The specific properties of this implementation are:
intended to be used for intrinsic references
provides integrity enforcement
modelled partially after relational foreign keys
Motivation
When developing an application we often find the need to reference objects that are stored as application data. Examples of such objects include centrally managed ‘master data’.
The reference to those objects is typically intrinsic to the application we develop so they should behave like normal Python object references while being under the control of our application.
Within the world of Zope and ZODB there are different ways to achieve this. The various approaches have different semantics and side effects. Our goal is to unify the way of intrinsically referencing objects and to provide the ability to switch between different semantics as needed without rewriting application code and without the need to migrate persistent data structures (at least from the application’s point of view).
Model comparison
Our goal was to determine the advantages and disadvantages of the different existing approaches. We included three general approaches from the world of Python/Zope/ZODB as well as the standard relational approach to normalisation tables.
We used four criteria to describe each solution:
- Reference data
What data is stored to describe the reference?
- Reference semantics
What meaning does the reference have?

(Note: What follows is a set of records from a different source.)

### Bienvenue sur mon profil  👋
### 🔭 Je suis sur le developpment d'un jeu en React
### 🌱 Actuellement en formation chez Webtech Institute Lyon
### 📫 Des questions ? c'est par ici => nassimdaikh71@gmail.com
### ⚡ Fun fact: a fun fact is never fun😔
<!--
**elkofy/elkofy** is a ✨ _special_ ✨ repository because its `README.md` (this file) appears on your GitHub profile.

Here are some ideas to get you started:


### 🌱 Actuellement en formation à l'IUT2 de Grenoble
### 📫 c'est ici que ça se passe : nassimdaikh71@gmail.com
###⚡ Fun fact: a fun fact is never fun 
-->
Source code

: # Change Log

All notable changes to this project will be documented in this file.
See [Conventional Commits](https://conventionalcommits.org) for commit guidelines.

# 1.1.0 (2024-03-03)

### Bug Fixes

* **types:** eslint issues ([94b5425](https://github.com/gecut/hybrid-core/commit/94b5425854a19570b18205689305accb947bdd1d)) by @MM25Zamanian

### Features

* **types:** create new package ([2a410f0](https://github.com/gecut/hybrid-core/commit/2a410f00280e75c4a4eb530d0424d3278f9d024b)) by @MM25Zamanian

How can its meaning change?
- Integrity
What might happen to the application if data that is involved in the reference changes or is deleted?
- Set/Lookup
What does the application developer have to do to set a reference or look up a referenced object?
Property |
Python references |
Weak references |
Key reference |
Relational DBs |
---|---|---|---|---|
Reference data |
OID |
OID |
application-specific key |
application-specific (primary key + table name) |
Reference semantics |
Refers to a specific Python object |
Refers to a specific Python object |
Refers to an object which is associated with the saved key at the time of the lookup. |
Refers to an object (row) that is associated with the primary key at the time of the lookup. |
Integrity |
The reference stays valid, however, the target object might have lost its meaning for the application. |
The reference might have become stale and leave the referencing object in an invalid state. |
The reference might have become stale. |
Dependening on the use of foreign keys and the databases implementation of constraints. Can usually be forced to stay valid. |
Set/Lookup |
Normal Python attribute access. |
Use WeakRef wrapper to store and __call__ to lookup. Might use properties for convenience. |
Depends on the implementation. Might use properties for convenience. |
Explicitly store the primary key. Use JOIN to look up. |
Observations
Relational: every object (row) has a canonical place that defines a primary key.

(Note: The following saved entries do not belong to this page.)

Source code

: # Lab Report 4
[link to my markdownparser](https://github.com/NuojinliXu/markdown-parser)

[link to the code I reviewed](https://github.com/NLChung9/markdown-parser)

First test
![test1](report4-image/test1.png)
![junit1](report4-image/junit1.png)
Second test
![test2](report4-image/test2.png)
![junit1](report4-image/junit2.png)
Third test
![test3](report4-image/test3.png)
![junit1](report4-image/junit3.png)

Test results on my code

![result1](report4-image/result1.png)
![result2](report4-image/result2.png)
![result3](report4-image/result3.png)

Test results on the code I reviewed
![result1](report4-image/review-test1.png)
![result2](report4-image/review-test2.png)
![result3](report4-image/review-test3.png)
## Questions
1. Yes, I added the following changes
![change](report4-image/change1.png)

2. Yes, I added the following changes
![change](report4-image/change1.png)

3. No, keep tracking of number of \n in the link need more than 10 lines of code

The ZODB (like a filesystem) can have multiple hard links to an object. Objects are deleted when the last hard link to an object is removed. This makes it impossible to use hard links for referencing an object because object deletion will not be noticed and the objects will continue to live. The ZODB itself does not have a notion of a canonical place where an object is defined.
Relational: When referencing an object we can enforce integrity by declaring a foreign key. This is orthogonal to the data stored.

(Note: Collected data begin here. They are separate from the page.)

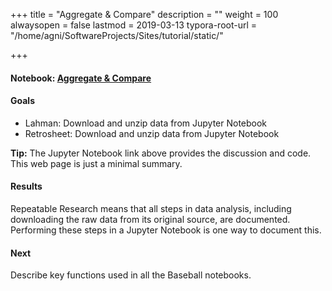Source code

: +++
title = "Aggregate & Compare"
description = ""
weight = 100
alwaysopen = false
lastmod = 2019-03-13
typora-root-url = "/home/agni/SoftwareProjects/Sites/tutorial/static/"

+++

#### Notebook: [Aggregate & Compare](http://nbviewer.jupyter.org/github/sdiehl28/tutorial-jupyter-notebooks/blob/master/python/BB08-CompareRetroLahman.ipynb)

#### Goals
* Lahman: Download and unzip data from Jupyter Notebook
* Retrosheet: Download and unzip data from Jupyter Notebook

<div class="alert alert-success">
<strong>Tip:</strong> The Jupyter Notebook link above provides the discussion and code.  This web page is just a minimal summary.
</div>

#### Results
Repeatable Research means that all steps in data analysis, including downloading the raw data from its original source, are documented.  Performing these steps in a Jupyter Notebook is one way to document this.

#### Next

Describe key functions used in all the Baseball notebooks.
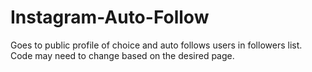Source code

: # Instagram-Auto-Follow
Goes to public profile of choice and auto follows users in followers list. Code may need to change based on the desired page.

Relational: As an application-level key is used for identifying the target of a reference, the application can choose to delete a row and re-add a row with the same primary key later. If the integrity is enforced this requires support on the database level to temporarily ignore broken foreign keys.
Normal Python references embed themselves naturally in the application. Properties allow hiding the implementation of looking up and storing references.
Conclusions & Requirements for the reference implementation
Allow configuration of foreign key constraints (none, always, at the end of the transaction). This configuration must be changable at any time with an automatic migration path provided.
Use application level keys to refer to an object.
Use a canonical location and a primary key to store objects and to determine whether an object was deleted.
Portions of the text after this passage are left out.